Kammerhofer: Law-Making by Scholars

Jörg Kammerhofer (Univ. of Freiburg - Law) has posted Law-Making by Scholars (in Research Handbook on the Theory and Practice of International Law‐Making, Catherine Brölmann & Yannick Radi eds., forthcoming). Here's the abstract:

Scholars cannot make law, just as little as lepidopterologists can ‘make’ butterflies. If they do so, they cease to be scholars and become legislators. This, however, is neither universally accepted nor can it stand as an unqualified statement. Even legal positivists realise that scholars appear to have a uniquely influential position in the ‘process’ of (international) law-making.There are two categorically different ways in which we can study the influence of scholars on international law-making: on the one hand, the factual or empirical influence of scholarship, palpable both in municipal and international contexts; on the other hand, there is the question of the specifically normativist view-point: how and where, if applicable, are legal scholars empowered by the law to contribute to the making of new law. Neither is better than the other and neither is more ‘worthy’, but neither should be admixed with the other.
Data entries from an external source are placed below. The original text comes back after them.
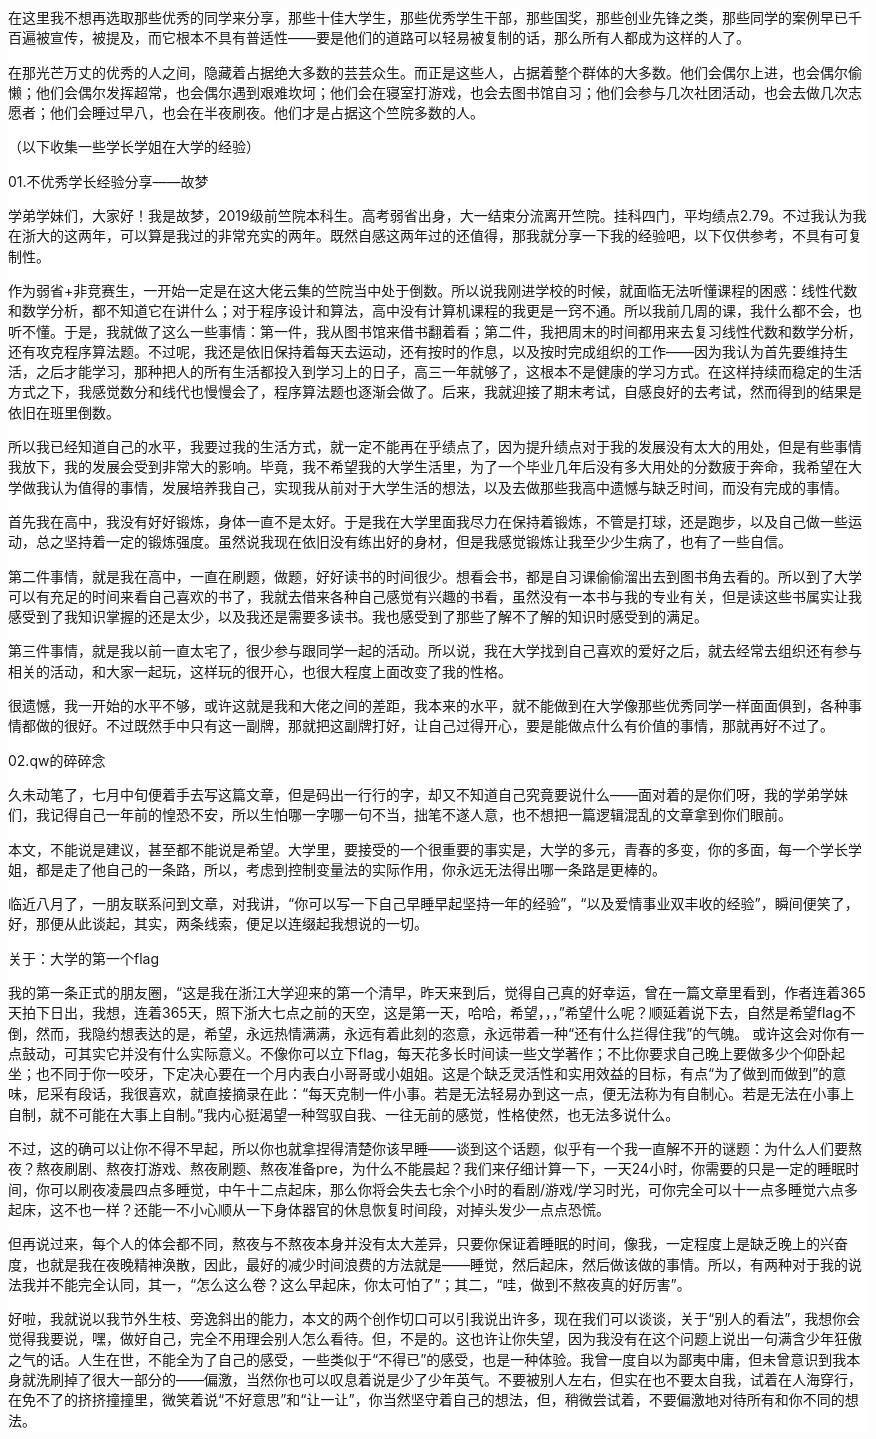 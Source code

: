 在这里我不想再选取那些优秀的同学来分享，那些十佳大学生，那些优秀学生干部，那些国奖，那些创业先锋之类，那些同学的案例早已千百遍被宣传，被提及，而它根本不具有普适性——要是他们的道路可以轻易被复制的话，那么所有人都成为这样的人了。

在那光芒万丈的优秀的人之间，隐藏着占据绝大多数的芸芸众生。而正是这些人，占据着整个群体的大多数。他们会偶尔上进，也会偶尔偷懒；他们会偶尔发挥超常，也会偶尔遇到艰难坎坷；他们会在寝室打游戏，也会去图书馆自习；他们会参与几次社团活动，也会去做几次志愿者；他们会睡过早八，也会在半夜刷夜。他们才是占据这个竺院多数的人。

（以下收集一些学长学姐在大学的经验）

01.不优秀学长经验分享——故梦

学弟学妹们，大家好！我是故梦，2019级前竺院本科生。高考弱省出身，大一结束分流离开竺院。挂科四门，平均绩点2.79。不过我认为我在浙大的这两年，可以算是我过的非常充实的两年。既然自感这两年过的还值得，那我就分享一下我的经验吧，以下仅供参考，不具有可复制性。

作为弱省+非竞赛生，一开始一定是在这大佬云集的竺院当中处于倒数。所以说我刚进学校的时候，就面临无法听懂课程的困惑：线性代数和数学分析，都不知道它在讲什么；对于程序设计和算法，高中没有计算机课程的我更是一窍不通。所以我前几周的课，我什么都不会，也听不懂。于是，我就做了这么一些事情：第一件，我从图书馆来借书翻着看；第二件，我把周末的时间都用来去复习线性代数和数学分析，还有攻克程序算法题。不过呢，我还是依旧保持着每天去运动，还有按时的作息，以及按时完成组织的工作——因为我认为首先要维持生活，之后才能学习，那种把人的所有生活都投入到学习上的日子，高三一年就够了，这根本不是健康的学习方式。在这样持续而稳定的生活方式之下，我感觉数分和线代也慢慢会了，程序算法题也逐渐会做了。后来，我就迎接了期末考试，自感良好的去考试，然而得到的结果是依旧在班里倒数。

所以我已经知道自己的水平，我要过我的生活方式，就一定不能再在乎绩点了，因为提升绩点对于我的发展没有太大的用处，但是有些事情我放下，我的发展会受到非常大的影响。毕竟，我不希望我的大学生活里，为了一个毕业几年后没有多大用处的分数疲于奔命，我希望在大学做我认为值得的事情，发展培养我自己，实现我从前对于大学生活的想法，以及去做那些我高中遗憾与缺乏时间，而没有完成的事情。

首先我在高中，我没有好好锻炼，身体一直不是太好。于是我在大学里面我尽力在保持着锻炼，不管是打球，还是跑步，以及自己做一些运动，总之坚持着一定的锻炼强度。虽然说我现在依旧没有练出好的身材，但是我感觉锻炼让我至少少生病了，也有了一些自信。

第二件事情，就是我在高中，一直在刷题，做题，好好读书的时间很少。想看会书，都是自习课偷偷溜出去到图书角去看的。所以到了大学可以有充足的时间来看自己喜欢的书了，我就去借来各种自己感觉有兴趣的书看，虽然没有一本书与我的专业有关，但是读这些书属实让我感受到了我知识掌握的还是太少，以及我还是需要多读书。我也感受到了那些了解不了解的知识时感受到的满足。

第三件事情，就是我以前一直太宅了，很少参与跟同学一起的活动。所以说，我在大学找到自己喜欢的爱好之后，就去经常去组织还有参与相关的活动，和大家一起玩，这样玩的很开心，也很大程度上面改变了我的性格。

很遗憾，我一开始的水平不够，或许这就是我和大佬之间的差距，我本来的水平，就不能做到在大学像那些优秀同学一样面面俱到，各种事情都做的很好。不过既然手中只有这一副牌，那就把这副牌打好，让自己过得开心，要是能做点什么有价值的事情，那就再好不过了。

02.qw的碎碎念

久未动笔了，七月中旬便着手去写这篇文章，但是码出一行行的字，却又不知道自己究竟要说什么——面对着的是你们呀，我的学弟学妹们，我记得自己一年前的惶恐不安，所以生怕哪一字哪一句不当，拙笔不遂人意，也不想把一篇逻辑混乱的文章拿到你们眼前。

本文，不能说是建议，甚至都不能说是希望。大学里，要接受的一个很重要的事实是，大学的多元，青春的多变，你的多面，每一个学长学姐，都是走了他自己的一条路，所以，考虑到控制变量法的实际作用，你永远无法得出哪一条路是更棒的。

临近八月了，一朋友联系问到文章，对我讲，“你可以写一下自己早睡早起坚持一年的经验”，“以及爱情事业双丰收的经验”，瞬间便笑了，好，那便从此谈起，其实，两条线索，便足以连缀起我想说的一切。


关于：大学的第一个flag

我的第一条正式的朋友圈，“这是我在浙江大学迎来的第一个清早，昨天来到后，觉得自己真的好幸运，曾在一篇文章里看到，作者连着365天拍下日出，我想，连着365天，照下浙大七点之前的天空，这是第一天，哈哈，希望，，，”希望什么呢？顺延着说下去，自然是希望flag不倒，然而，我隐约想表达的是，希望，永远热情满满，永远有着此刻的恣意，永远带着一种“还有什么拦得住我”的气魄。
或许这会对你有一点鼓动，可其实它并没有什么实际意义。不像你可以立下flag，每天花多长时间读一些文学著作；不比你要求自己晚上要做多少个仰卧起坐；也不同于你一咬牙，下定决心要在一个月内表白小哥哥或小姐姐。这是个缺乏灵活性和实用效益的目标，有点“为了做到而做到”的意味，尼采有段话，我很喜欢，就直接摘录在此：“每天克制一件小事。若是无法轻易办到这一点，便无法称为有自制心。若是无法在小事上自制，就不可能在大事上自制。”我内心挺渴望一种驾驭自我、一往无前的感觉，性格使然，也无法多说什么。

不过，这的确可以让你不得不早起，所以你也就拿捏得清楚你该早睡——谈到这个话题，似乎有一个我一直解不开的谜题：为什么人们要熬夜？熬夜刷剧、熬夜打游戏、熬夜刷题、熬夜准备pre，为什么不能晨起？我们来仔细计算一下，一天24小时，你需要的只是一定的睡眠时间，你可以刷夜凌晨四点多睡觉，中午十二点起床，那么你将会失去七余个小时的看剧/游戏/学习时光，可你完全可以十一点多睡觉六点多起床，这不也一样？还能一不小心顺从一下身体器官的休息恢复时间段，对掉头发少一点点恐慌。

但再说过来，每个人的体会都不同，熬夜与不熬夜本身并没有太大差异，只要你保证着睡眠的时间，像我，一定程度上是缺乏晚上的兴奋度，也就是我在夜晚精神涣散，因此，最好的减少时间浪费的方法就是——睡觉，然后起床，然后做该做的事情。所以，有两种对于我的说法我并不能完全认同，其一，“怎么这么卷？这么早起床，你太可怕了”；其二，“哇，做到不熬夜真的好厉害”。

好啦，我就说以我节外生枝、旁逸斜出的能力，本文的两个创作切口可以引我说出许多，现在我们可以谈谈，关于“别人的看法”，我想你会觉得我要说，嘿，做好自己，完全不用理会别人怎么看待。但，不是的。这也许让你失望，因为我没有在这个问题上说出一句满含少年狂傲之气的话。人生在世，不能全为了自己的感受，一些类似于“不得已”的感受，也是一种体验。我曾一度自以为鄙夷中庸，但未曾意识到我本身就洗刷掉了很大一部分的——偏激，当然你也可以叹息着说是少了少年英气。不要被别人左右，但实在也不要太自我，试着在人海穿行，在免不了的挤挤撞撞里，微笑着说“不好意思”和“让一让”，你当然坚守着自己的想法，但，稍微尝试着，不要偏激地对待所有和你不同的想法。
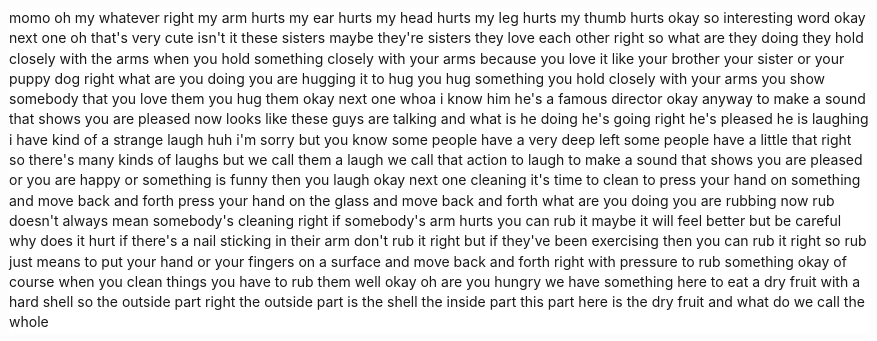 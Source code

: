 momo
oh my whatever right my arm hurts
my ear hurts my head hurts my leg hurts
my thumb hurts okay so interesting word
okay next one
oh that's very cute isn't it these
sisters
maybe they're sisters they love each
other right so what are they doing
they hold closely with the arms when you
hold something closely with your arms
because you love it
like your brother your sister or your
puppy dog right
what are you doing you are hugging it
to hug you hug something you hold
closely with your arms you show somebody
that you love them you hug them okay
next one whoa i know him he's a famous
director okay anyway
to make a sound that shows you are
pleased
now looks like these guys are talking
and what is he doing he's going
right he's pleased he is laughing i have
kind of a
strange laugh huh i'm sorry but you know
some people have a very deep left
some people have a little that right
so there's many kinds of laughs but we
call them a laugh we call that action
to laugh to make a sound that shows you
are pleased
or you are happy or something is funny
then you laugh okay next one
cleaning it's time to clean to press
your hand
on something and move back and forth
press your hand on the glass and move
back and forth
what are you doing you are rubbing
now rub doesn't always mean somebody's
cleaning right if somebody's arm
hurts you can rub it maybe it will feel
better but be careful
why does it hurt if there's a nail
sticking in their arm don't rub it
right but if they've been exercising
then you can rub it
right so rub just means to put your hand
or your fingers on a surface and move
back and forth
right with pressure to rub something
okay of course when you clean things you
have to rub
them well okay
oh are you hungry we have something here
to eat
a dry fruit with a hard shell
so the outside part right the outside
part is the shell
the inside part this part here is the
dry
fruit and what do we call the whole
This chapter first deals with the standard entry-point of legal scholarship to questions of international law-making: Article 38(1)(d) of the ICJ Statute. Section 2 will elucidate the role that scholars play ‘as subsidiary means for the determination of rules of law’. It will, however, primarily show the various restrictions of that subparagraph, in terms of the restricted usefulness of a lex arbitri for elucidating the wider theoretical question beyond the Court’s remit. Section 3 will discuss the sources (hierarchy) of law as the conceptual basis for the distinction between law-making and non-law making factors on a normativist account. It will also warn against the danger and show the problems that manifest themselves when different methods are admixed. Section 4 will turn to give a brief account of the sociological view on what factors influence international law-making, whether scholar-ship is part of that and what the restrictions are on such a view.